| A cerveja preta Caracu, hoje pertencente à
Brahma, tem um touro em seu rótulo, alusão à raça
bovina de mesmo nome. Foi a partir dessa referência que
a agência decidiu desenvolver um personagem que
acompanhe o produto, renovando a marca e criando empatia
com novos consumidores, depois de quase dez anos de
afastamento da mídia. Em dois filmes já realizados, a
agência apresenta o touro, feito em desenho animado, e
depois o coloca no balcão do bar, ao lado de um ator. No primeiro filme,
o touro sai do rótulo para sugerir que um homem
experimente a cerveja e, com seu vozeirão, causa o maior
problema ao exclamar: "É muuuito boa!". O
touro se refere ao produto, mas no mesmo instante entra a
namorada do grandalhão ao lado. No segundo filme, o
touro entra no bar e pede uma Caracu, dizendo que só vai
tomar uma. O freguês, atônito, pergunta ao barman se
aquilo é verdade.

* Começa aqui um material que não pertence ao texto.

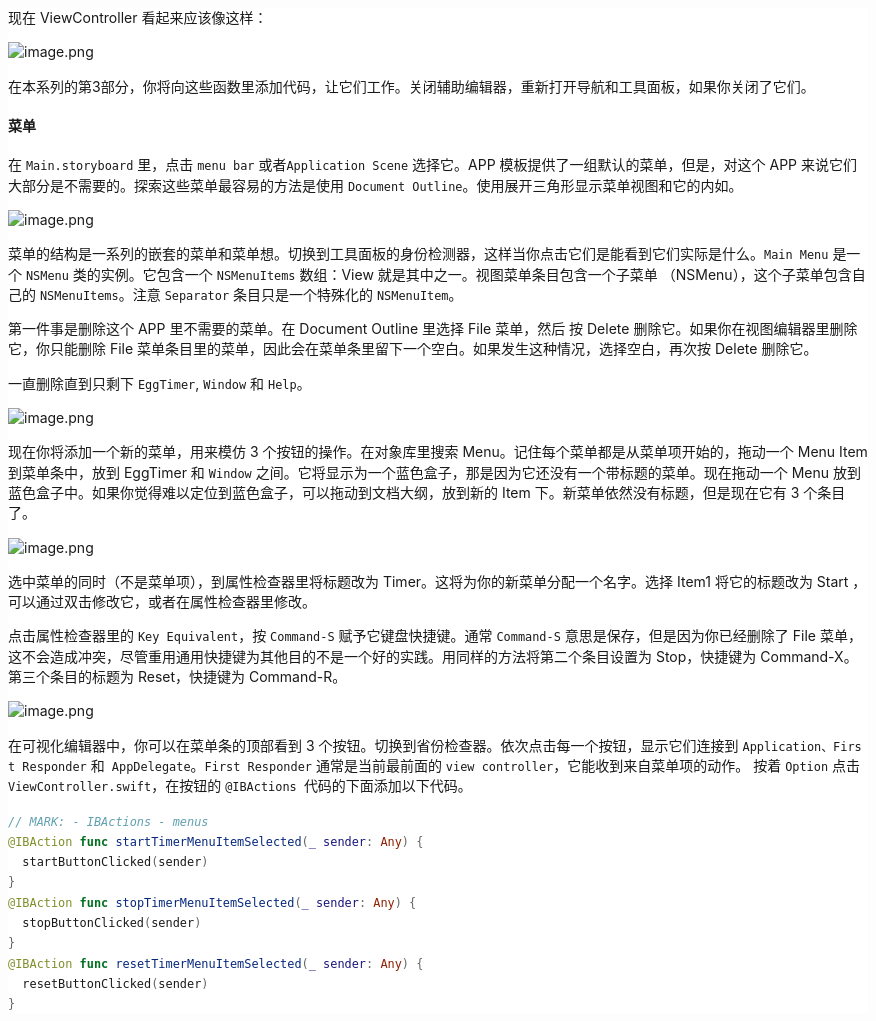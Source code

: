 现在 ViewController 看起来应该像这样：


![image.png](https://upload-images.jianshu.io/upload_images/323996-6ad14c77e975732e.png?imageMogr2/auto-orient/strip%7CimageView2/2/w/600)


在本系列的第3部分，你将向这些函数里添加代码，让它们工作。关闭辅助编辑器，重新打开导航和工具面板，如果你关闭了它们。

#### 菜单

在 `Main.storyboard` 里，点击 `menu bar` 或者`Application Scene` 选择它。APP 模板提供了一组默认的菜单，但是，对这个 APP 来说它们大部分是不需要的。探索这些菜单最容易的方法是使用 `Document Outline`。使用展开三角形显示菜单视图和它的内如。

![image.png](https://upload-images.jianshu.io/upload_images/323996-be981751e019c90c.png?imageMogr2/auto-orient/strip%7CimageView2/2/w/300)


菜单的结构是一系列的嵌套的菜单和菜单想。切换到工具面板的身份检测器，这样当你点击它们是能看到它们实际是什么。`Main Menu` 是一个 `NSMenu` 类的实例。它包含一个 `NSMenuItems` 数组：View 就是其中之一。视图菜单条目包含一个子菜单 （NSMenu），这个子菜单包含自己的 `NSMenuItems`。注意 `Separator` 条目只是一个特殊化的 `NSMenuItem`。

第一件事是删除这个 APP 里不需要的菜单。在 Document Outline 里选择 File 菜单，然后 按 Delete 删除它。如果你在视图编辑器里删除它，你只能删除 File 菜单条目里的菜单，因此会在菜单条里留下一个空白。如果发生这种情况，选择空白，再次按 Delete 删除它。

一直删除直到只剩下 `EggTimer`, `Window` 和 `Help`。


![image.png](https://upload-images.jianshu.io/upload_images/323996-c29761ab0d48aa53.png?imageMogr2/auto-orient/strip%7CimageView2/2/w/200)


现在你将添加一个新的菜单，用来模仿 3 个按钮的操作。在对象库里搜索 Menu。记住每个菜单都是从菜单项开始的，拖动一个 Menu Item 到菜单条中，放到 EggTimer 和 `Window` 之间。它将显示为一个蓝色盒子，那是因为它还没有一个带标题的菜单。现在拖动一个 Menu 放到蓝色盒子中。如果你觉得难以定位到蓝色盒子，可以拖动到文档大纲，放到新的 Item 下。新菜单依然没有标题，但是现在它有 3 个条目了。

![image.png](https://upload-images.jianshu.io/upload_images/323996-cd0527f888dbc7d3.png?imageMogr2/auto-orient/strip%7CimageView2/2/w/500)


选中菜单的同时（不是菜单项），到属性检查器里将标题改为 Timer。这将为你的新菜单分配一个名字。选择 Item1 将它的标题改为 Start ，可以通过双击修改它，或者在属性检查器里修改。

点击属性检查器里的 `Key Equivalent`，按 `Command-S` 赋予它键盘快捷键。通常 `Command-S` 意思是保存，但是因为你已经删除了 File 菜单，这不会造成冲突，尽管重用通用快捷键为其他目的不是一个好的实践。用同样的方法将第二个条目设置为 Stop，快捷键为 Command-X。第三个条目的标题为 Reset，快捷键为 Command-R。

![image.png](https://upload-images.jianshu.io/upload_images/323996-87b22cdd3d324769.png?imageMogr2/auto-orient/strip%7CimageView2/2/w/700)

在可视化编辑器中，你可以在菜单条的顶部看到 3 个按钮。切换到省份检查器。依次点击每一个按钮，显示它们连接到 `Application、First Responder` 和` AppDelegate`。`First Responder` 通常是当前最前面的 `view controller`，它能收到来自菜单项的动作。
按着 `Option` 点击 `ViewController.swift`，在按钮的 `@IBActions `代码的下面添加以下代码。


```swift
// MARK: - IBActions - menus
@IBAction func startTimerMenuItemSelected(_ sender: Any) {
  startButtonClicked(sender)
}
@IBAction func stopTimerMenuItemSelected(_ sender: Any) {
  stopButtonClicked(sender)
}
@IBAction func resetTimerMenuItemSelected(_ sender: Any) {
  resetButtonClicked(sender)
}
```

Do outro lado do balcão, o barman
responde que não, pois o touro sempre acaba tomando mais
de uma.A imagem da Caracu sempre foi associada à força.
A tradição popular, explica o publicitário Paulo
Almeida, descobriu na cerveja um fortificante e essa
imagem a acompanha. Daí a idéia de manter o touro e
transformá-lo em um companheiro de bar, que deve ser
mantido em futuras campanhas.
O maior
desafio do filme foi proposto à animação, que
transformou a idéia do touro em um modelo 3D. A
criação de luzes e sombras sobre um "personagem
totalmente negro dificulta o trabalho do animador",
afirma Luiz Briquet. Por isso, o touro acabou assumindo
uma tonalidade mais azulada, e recebeu cerca de oito
layers de sombras em cinza e preto.
Todas as
etapas foram desenvolvidas conjuntamente entre os dois
diretores. Segundo Andrés Bukowinski, a interação é
necessária para dar leveza às imagens ao vivo, a fim de
que encaixem perfeitamente no desenho.